● **WORK REQUIRED**:
Every record should be copied exactly, and the images omitted.

[Records excerpted from a collection]
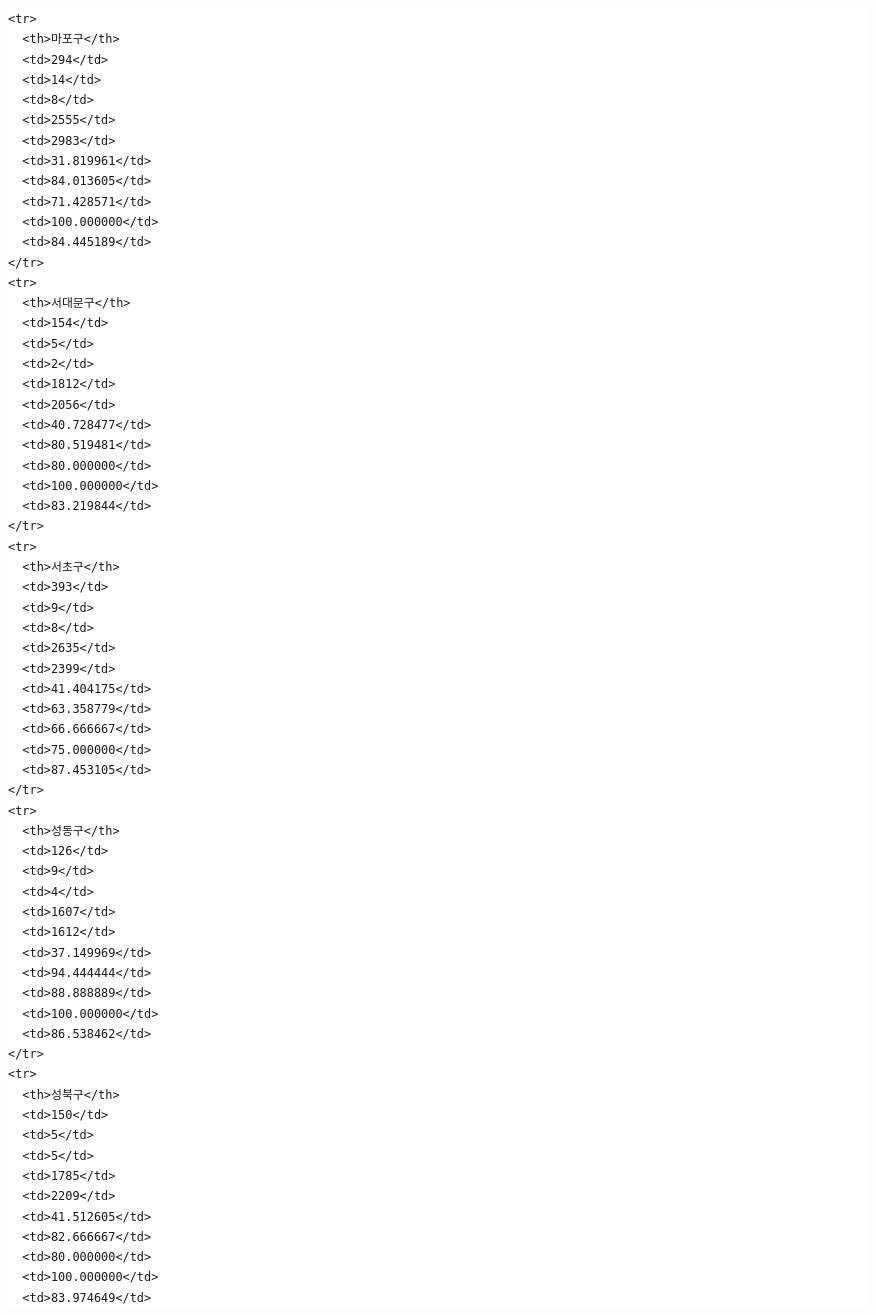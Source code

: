     <tr>
      <th>마포구</th>
      <td>294</td>
      <td>14</td>
      <td>8</td>
      <td>2555</td>
      <td>2983</td>
      <td>31.819961</td>
      <td>84.013605</td>
      <td>71.428571</td>
      <td>100.000000</td>
      <td>84.445189</td>
    </tr>
    <tr>
      <th>서대문구</th>
      <td>154</td>
      <td>5</td>
      <td>2</td>
      <td>1812</td>
      <td>2056</td>
      <td>40.728477</td>
      <td>80.519481</td>
      <td>80.000000</td>
      <td>100.000000</td>
      <td>83.219844</td>
    </tr>
    <tr>
      <th>서초구</th>
      <td>393</td>
      <td>9</td>
      <td>8</td>
      <td>2635</td>
      <td>2399</td>
      <td>41.404175</td>
      <td>63.358779</td>
      <td>66.666667</td>
      <td>75.000000</td>
      <td>87.453105</td>
    </tr>
    <tr>
      <th>성동구</th>
      <td>126</td>
      <td>9</td>
      <td>4</td>
      <td>1607</td>
      <td>1612</td>
      <td>37.149969</td>
      <td>94.444444</td>
      <td>88.888889</td>
      <td>100.000000</td>
      <td>86.538462</td>
    </tr>
    <tr>
      <th>성북구</th>
      <td>150</td>
      <td>5</td>
      <td>5</td>
      <td>1785</td>
      <td>2209</td>
      <td>41.512605</td>
      <td>82.666667</td>
      <td>80.000000</td>
      <td>100.000000</td>
      <td>83.974649</td>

● **TASK RESULT**:
Source code

:     <tr>
      <th>마포구</th>
      <td>294</td>
      <td>14</td>
      <td>8</td>
      <td>2555</td>
      <td>2983</td>
      <td>31.819961</td>
      <td>84.013605</td>
      <td>71.428571</td>
      <td>100.000000</td>
      <td>84.445189</td>
    </tr>
    <tr>
      <th>서대문구</th>
      <td>154</td>
      <td>5</td>
      <td>2</td>
      <td>1812</td>
      <td>2056</td>
      <td>40.728477</td>
      <td>80.519481</td>
      <td>80.000000</td>
      <td>100.000000</td>
      <td>83.219844</td>
    </tr>
    <tr>
      <th>서초구</th>
      <td>393</td>
      <td>9</td>
      <td>8</td>
      <td>2635</td>
      <td>2399</td>
      <td>41.404175</td>
      <td>63.358779</td>
      <td>66.666667</td>
      <td>75.000000</td>
      <td>87.453105</td>
    </tr>
    <tr>
      <th>성동구</th>
      <td>126</td>
      <td>9</td>
      <td>4</td>
      <td>1607</td>
      <td>1612</td>
      <td>37.149969</td>
      <td>94.444444</td>
      <td>88.888889</td>
      <td>100.000000</td>
      <td>86.538462</td>
    </tr>
    <tr>
      <th>성북구</th>
      <td>150</td>
      <td>5</td>
      <td>5</td>
      <td>1785</td>
      <td>2209</td>
      <td>41.512605</td>
      <td>82.666667</td>
      <td>80.000000</td>
      <td>100.000000</td>
      <td>83.974649</td>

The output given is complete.